Creating Space for Uncomfortable Conversations
Your “circle of chairs” conversations with your employees and stakeholders may reveal some negative feelings about your business or those who are involved with it. Don’t let these feelings simmer or stew, which could lead to future eruptions in the workplace, on personal social media accounts, or in public places (such as the patio of a restaurant: true story from a client). Instead, brainstorm with employees and other stakeholders safe ways in which their feelings can be expressed and addressed without repercussions.
Venting about work is often considered taboo. Employees may choose to have confidential, whispered conversations with trusted co-workers rather than risk being labeled as a “complainer.” But often, these negative feelings can generate good ideas for how to improve your business.
Be proactive by creating one or more quality improvement committees in which employees can identify and address internal problems as they arise. These can include areas such as:
- Internal communication
- External communication
- Developing leads over specific channels (social media, website, Google Ads, etc.)

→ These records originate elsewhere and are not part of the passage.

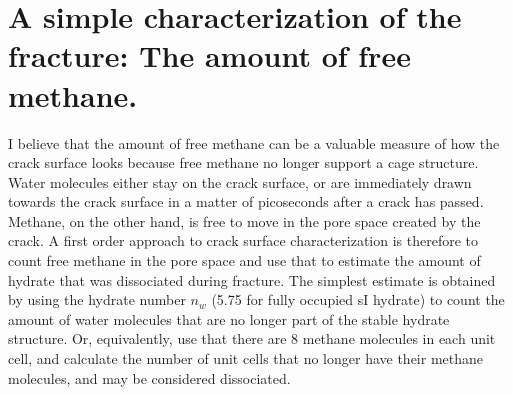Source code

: \section{A simple characterization of the fracture: The amount of free methane.}
I believe that the amount of free methane can be a valuable measure of how the crack surface looks because free methane no longer support a cage structure. Water molecules either stay on the crack surface, or are immediately drawn towards the crack surface in a matter of picoseconds after a crack has passed. Methane, on the other hand, is free to move in the pore space created by the crack. A first order approach to crack surface characterization is therefore to count free methane in the pore space and use that to estimate the amount of hydrate that was dissociated during fracture. The simplest estimate is obtained by using the hydrate number $n_w$ (5.75 for fully occupied sI hydrate) to count the amount of water molecules that are no longer part of the stable hydrate structure. Or, equivalently, use that there are 8 methane molecules in each unit cell, and calculate the number of unit cells that no longer have their methane molecules, and may be considered dissociated.


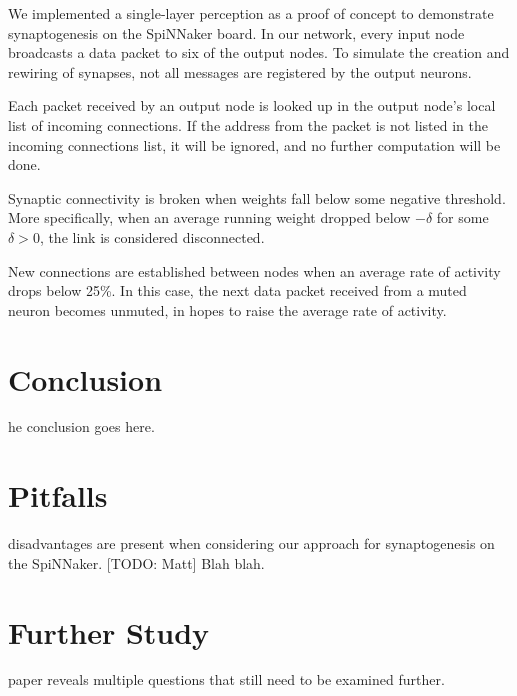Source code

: \documentclass[journal]{./sty/IEEEtran}
\begin{document}
We implemented a single-layer perception as a proof of concept to demonstrate synaptogenesis on the SpiNNaker board. In our network, every input node broadcasts a data packet to six of the output nodes. To simulate the creation and rewiring of synapses, not all messages are registered by the output neurons. 

Each packet received by an output node is looked up in the output node's local list of incoming connections. If the address from the packet is not listed in the incoming connections list, it will be ignored, and no further computation will be done.

Synaptic connectivity is broken when weights fall below some negative threshold. More specifically, when an average running weight dropped below \(-\delta\) for some \(\delta > 0\), the link is considered disconnected.

New connections are established between nodes when an average rate of activity drops below 25\%. In this case, the next data packet received from a muted neuron becomes unmuted, in hopes to raise the average rate of activity.



\section{Conclusion}
he conclusion goes here.

\section{Pitfalls}
 disadvantages are present when considering our approach for synaptogenesis on the SpiNNaker. [TODO: Matt] Blah blah.

\section{Further Study}
 paper reveals multiple questions that still need to be examined further.


\end{document}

Provide opportunities for anonymous feedback to these committees. Publicize the work of the committee to investigate and address issues that are important to employees and other stakeholders in your business.
Specify Your Social Media Policy and Branding Efforts
After you have your quality improvement committees operational and have had initial conversations with your employees and other stakeholders about developing a social media policy, it’s time to write a social media policy for your small business. This policy needs to be specific enough to give employees a clear sense of what they should and shouldn’t do without banning all use of social media. According to the National Labor Relations Board (NLRB), general policies often do not provide enough guidelines for employees and often do not hold up in a court of law (during wrongful termination cases).
Although the law does not automatically champion business rules regarding how employees represent a business on social media, businesses should have narrowly-defined social media policies about the privacy of customers, copyrights, patents, trade secrets and other information protected by law. Business leaders need to educate their employees about these laws, ideally providing examples of social media posts that break these laws and examples of social media posts that are preferred.
Additionally, business leaders should decide with their employees and other stakeholders what type of information can be included when posting on behalf of the business. Decisions should be made about:
- which social media venues make sense given current and future stakeholders
- which content is relevant given business operations and initiatives
- generic conventions of posts on each social media platform
- frequency and timing of posts on each platform
- administration of social media posts (who will do it and when)
Embracing Sharing on Social Media as Business Policy
At the end of the day, social media policy does not have to be just another consent form that HR creates in order to protect businesses from defamation. With the aid of democratic processes, social media policy can embody the very best intentions of social media as a means of co-creating business communities that employees want to be a part of.